ジークフリートは顔を顰めるも、エステルはすました表情で告げる。



「サブローさん、そろそろお止めください」



「なん?」


「折角の食事が冷めてしまいますわ」


さっきから手つかずの食事を指さす。



「それに貴方は体が大きく懐の大きな方ですわ。どっしり構えてくださいな」


「むっ…」


「火の国の男性は強く優しくが基本でございましょう?細かいことを気にする必要はありません」


ここまで言われれば火の国の男の名が廃る。


「堪忍してほしか」


「いいえ」


サブローはエステルに謝るもジークフリートは眼鏡をかけ直し嫌味を言う。



「西の方は単純ですね」


「なっ!」


「それとも貴族様に弱みでも握られているのでしょうか?」


あんまりないい方をするジークフリートだったが。



「西の方は紳士なのですわ。
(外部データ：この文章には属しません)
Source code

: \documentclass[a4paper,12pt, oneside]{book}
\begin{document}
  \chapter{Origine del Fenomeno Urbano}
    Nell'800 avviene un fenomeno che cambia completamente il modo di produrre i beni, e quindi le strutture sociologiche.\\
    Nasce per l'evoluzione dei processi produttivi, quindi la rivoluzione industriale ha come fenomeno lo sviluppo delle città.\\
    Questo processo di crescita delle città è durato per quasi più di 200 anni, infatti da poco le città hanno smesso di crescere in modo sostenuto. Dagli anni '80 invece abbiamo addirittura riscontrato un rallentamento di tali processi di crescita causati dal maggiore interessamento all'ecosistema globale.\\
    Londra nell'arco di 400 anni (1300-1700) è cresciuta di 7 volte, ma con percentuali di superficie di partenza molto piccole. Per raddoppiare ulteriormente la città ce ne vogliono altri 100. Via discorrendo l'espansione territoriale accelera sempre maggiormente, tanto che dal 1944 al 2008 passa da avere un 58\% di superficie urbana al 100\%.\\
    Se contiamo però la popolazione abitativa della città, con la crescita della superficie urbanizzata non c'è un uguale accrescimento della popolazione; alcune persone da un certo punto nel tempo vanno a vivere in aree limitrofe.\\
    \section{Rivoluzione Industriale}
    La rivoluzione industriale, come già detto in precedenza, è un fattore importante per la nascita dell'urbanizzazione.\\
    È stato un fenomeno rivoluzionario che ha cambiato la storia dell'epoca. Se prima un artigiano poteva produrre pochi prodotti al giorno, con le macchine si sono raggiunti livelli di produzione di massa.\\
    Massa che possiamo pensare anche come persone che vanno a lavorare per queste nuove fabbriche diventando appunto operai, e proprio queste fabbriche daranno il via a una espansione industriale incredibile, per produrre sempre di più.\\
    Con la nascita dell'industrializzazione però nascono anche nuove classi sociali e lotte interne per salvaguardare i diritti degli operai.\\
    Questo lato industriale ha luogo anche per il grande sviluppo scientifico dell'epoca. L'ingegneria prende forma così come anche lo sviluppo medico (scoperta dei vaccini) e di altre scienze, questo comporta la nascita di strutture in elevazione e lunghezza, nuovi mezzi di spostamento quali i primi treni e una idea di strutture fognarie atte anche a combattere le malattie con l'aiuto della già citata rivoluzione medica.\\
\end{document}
女性に優しくするのが基本という考えを持っておいでです。私が気に入らないならば食事の席には来ませんが」



「僕は別に貴方を排除しようと思っていません」


「ですが気に入らないのでしょう?ならば顔を合わせない方がいいいのでは?」


穏やかながらも冷たい表情をする。



「私が気に入らないなら結構。別にかまいませんわ」



「流石貴族様、平民如きは気にも留めないと?」



「おい!いい加減にしろよ!」


ユランが止めに入ろうとするも手で制するエステル。



「私は他人に興味がありません。ですが私の友人に危害を加えるなら許しませんわよ」



「っ!!」


脅しではなく本気で睨む。


「では失礼」



「おい!エステル」



振り返ることなくその場を去って行った。